WORK TASK: Report back every line of the entries that contains "used", exactly as written.

SOURCE INFORMATION:
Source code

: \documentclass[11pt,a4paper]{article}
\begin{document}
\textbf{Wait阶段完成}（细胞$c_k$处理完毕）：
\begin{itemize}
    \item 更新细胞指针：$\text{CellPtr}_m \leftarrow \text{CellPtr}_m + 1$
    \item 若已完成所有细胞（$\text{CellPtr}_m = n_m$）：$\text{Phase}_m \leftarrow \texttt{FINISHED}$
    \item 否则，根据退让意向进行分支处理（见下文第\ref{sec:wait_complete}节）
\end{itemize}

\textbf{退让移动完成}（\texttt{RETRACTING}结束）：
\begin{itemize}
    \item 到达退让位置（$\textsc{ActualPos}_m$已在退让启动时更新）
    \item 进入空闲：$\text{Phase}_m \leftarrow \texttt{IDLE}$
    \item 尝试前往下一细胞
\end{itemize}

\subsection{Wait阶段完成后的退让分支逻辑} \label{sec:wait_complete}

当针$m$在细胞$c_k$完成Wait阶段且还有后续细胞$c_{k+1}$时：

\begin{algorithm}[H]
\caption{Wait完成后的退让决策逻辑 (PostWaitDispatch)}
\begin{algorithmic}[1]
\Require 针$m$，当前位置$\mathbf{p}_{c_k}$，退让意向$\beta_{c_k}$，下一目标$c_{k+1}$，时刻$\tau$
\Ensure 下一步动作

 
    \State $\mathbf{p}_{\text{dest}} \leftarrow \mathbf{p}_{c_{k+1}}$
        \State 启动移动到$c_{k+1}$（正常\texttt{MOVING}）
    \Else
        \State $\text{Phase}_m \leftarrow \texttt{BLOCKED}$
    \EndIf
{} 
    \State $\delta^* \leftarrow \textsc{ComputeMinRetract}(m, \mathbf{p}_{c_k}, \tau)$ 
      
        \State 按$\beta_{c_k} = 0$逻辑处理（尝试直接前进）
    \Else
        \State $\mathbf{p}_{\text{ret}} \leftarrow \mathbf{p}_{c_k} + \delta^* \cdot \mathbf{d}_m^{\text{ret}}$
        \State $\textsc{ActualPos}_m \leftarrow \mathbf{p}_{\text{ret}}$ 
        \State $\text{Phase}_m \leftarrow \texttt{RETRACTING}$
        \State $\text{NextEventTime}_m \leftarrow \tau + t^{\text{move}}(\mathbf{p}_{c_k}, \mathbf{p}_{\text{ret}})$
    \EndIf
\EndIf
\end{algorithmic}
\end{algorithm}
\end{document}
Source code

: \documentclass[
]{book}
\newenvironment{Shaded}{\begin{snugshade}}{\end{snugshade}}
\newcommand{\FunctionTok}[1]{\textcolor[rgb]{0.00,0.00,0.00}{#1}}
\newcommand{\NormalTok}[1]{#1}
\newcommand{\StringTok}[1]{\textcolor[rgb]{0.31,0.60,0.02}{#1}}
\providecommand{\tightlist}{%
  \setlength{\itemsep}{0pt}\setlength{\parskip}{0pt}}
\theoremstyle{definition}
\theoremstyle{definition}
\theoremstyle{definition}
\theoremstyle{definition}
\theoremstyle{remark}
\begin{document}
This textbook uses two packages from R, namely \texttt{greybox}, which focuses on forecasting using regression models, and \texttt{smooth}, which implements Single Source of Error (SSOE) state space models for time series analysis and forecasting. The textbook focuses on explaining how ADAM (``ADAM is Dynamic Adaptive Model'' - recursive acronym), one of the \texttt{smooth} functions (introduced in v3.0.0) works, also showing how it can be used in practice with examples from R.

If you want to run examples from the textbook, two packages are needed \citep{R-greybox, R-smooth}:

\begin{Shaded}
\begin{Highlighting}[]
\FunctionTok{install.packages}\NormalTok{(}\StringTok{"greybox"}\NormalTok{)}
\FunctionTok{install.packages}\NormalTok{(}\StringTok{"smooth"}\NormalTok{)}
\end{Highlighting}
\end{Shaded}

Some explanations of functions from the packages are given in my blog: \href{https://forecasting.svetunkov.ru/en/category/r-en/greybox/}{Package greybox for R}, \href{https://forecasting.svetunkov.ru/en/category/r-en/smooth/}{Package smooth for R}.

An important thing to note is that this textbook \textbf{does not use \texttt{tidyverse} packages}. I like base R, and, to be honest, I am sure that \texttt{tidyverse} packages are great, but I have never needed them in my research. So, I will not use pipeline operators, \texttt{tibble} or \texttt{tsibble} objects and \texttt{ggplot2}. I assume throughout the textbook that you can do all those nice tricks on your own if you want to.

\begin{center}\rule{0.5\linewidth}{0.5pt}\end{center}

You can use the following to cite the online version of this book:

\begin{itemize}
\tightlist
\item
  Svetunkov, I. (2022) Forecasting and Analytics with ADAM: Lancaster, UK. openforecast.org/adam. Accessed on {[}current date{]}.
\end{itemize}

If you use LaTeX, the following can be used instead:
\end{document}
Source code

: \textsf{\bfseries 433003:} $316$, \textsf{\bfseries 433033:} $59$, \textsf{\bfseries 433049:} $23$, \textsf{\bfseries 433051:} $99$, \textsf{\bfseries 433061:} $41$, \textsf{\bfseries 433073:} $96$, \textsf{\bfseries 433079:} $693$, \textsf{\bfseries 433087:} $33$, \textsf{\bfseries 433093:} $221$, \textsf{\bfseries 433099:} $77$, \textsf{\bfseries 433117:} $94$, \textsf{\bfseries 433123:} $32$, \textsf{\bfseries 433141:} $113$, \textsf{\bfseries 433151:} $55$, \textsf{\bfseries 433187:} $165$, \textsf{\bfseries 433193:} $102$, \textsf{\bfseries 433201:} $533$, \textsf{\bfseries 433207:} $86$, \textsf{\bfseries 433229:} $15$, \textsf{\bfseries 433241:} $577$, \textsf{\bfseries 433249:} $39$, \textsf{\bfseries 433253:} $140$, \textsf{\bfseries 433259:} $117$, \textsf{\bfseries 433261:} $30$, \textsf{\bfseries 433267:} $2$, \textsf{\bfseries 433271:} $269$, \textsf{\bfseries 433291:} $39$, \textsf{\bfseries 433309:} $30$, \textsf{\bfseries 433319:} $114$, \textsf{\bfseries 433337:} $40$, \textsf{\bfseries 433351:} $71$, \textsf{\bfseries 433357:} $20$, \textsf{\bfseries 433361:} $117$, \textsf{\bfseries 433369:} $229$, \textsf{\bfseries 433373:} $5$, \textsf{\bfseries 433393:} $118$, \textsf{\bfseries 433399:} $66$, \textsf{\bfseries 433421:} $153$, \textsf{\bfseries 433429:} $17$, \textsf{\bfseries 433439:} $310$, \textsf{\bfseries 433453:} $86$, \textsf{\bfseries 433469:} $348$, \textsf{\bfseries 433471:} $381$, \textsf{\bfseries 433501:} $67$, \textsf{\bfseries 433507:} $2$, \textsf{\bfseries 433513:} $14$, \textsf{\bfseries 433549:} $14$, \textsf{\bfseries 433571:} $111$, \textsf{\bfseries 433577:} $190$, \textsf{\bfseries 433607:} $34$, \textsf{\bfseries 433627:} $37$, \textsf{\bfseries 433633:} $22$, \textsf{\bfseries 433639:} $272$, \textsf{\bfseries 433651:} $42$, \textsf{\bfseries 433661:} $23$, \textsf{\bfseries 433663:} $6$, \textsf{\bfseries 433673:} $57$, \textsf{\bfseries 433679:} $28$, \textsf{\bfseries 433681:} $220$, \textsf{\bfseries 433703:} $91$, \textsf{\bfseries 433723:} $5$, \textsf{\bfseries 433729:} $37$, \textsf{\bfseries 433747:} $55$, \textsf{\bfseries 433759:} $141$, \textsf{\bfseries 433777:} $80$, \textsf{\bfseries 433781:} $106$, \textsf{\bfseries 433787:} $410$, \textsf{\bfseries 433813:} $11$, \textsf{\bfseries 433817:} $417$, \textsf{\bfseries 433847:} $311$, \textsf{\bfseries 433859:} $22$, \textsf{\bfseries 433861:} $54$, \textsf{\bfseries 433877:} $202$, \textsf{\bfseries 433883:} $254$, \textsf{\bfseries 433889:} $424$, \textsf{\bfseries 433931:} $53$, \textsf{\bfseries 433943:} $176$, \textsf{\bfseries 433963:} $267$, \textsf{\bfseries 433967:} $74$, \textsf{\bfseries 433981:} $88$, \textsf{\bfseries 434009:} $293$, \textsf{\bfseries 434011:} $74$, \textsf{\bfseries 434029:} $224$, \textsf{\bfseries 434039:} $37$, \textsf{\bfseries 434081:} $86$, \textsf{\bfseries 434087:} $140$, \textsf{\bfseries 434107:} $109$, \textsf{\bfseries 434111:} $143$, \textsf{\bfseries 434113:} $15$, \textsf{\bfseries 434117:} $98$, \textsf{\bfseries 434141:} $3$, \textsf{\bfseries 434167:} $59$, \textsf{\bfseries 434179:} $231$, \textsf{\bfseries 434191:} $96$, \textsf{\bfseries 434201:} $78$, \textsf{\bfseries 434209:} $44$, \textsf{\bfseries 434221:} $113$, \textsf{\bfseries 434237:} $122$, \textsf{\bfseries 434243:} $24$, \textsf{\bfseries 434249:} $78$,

RESULT OF THE TASK:
This textbook uses two packages from R, namely \texttt{greybox}, which focuses on forecasting using regression models, and \texttt{smooth}, which implements Single Source of Error (SSOE) state space models for time series analysis and forecasting. The textbook focuses on explaining how ADAM (``ADAM is Dynamic Adaptive Model'' - recursive acronym), one of the \texttt{smooth} functions (introduced in v3.0.0) works, also showing how it can be used in practice with examples from R.
If you use LaTeX, the following can be used instead:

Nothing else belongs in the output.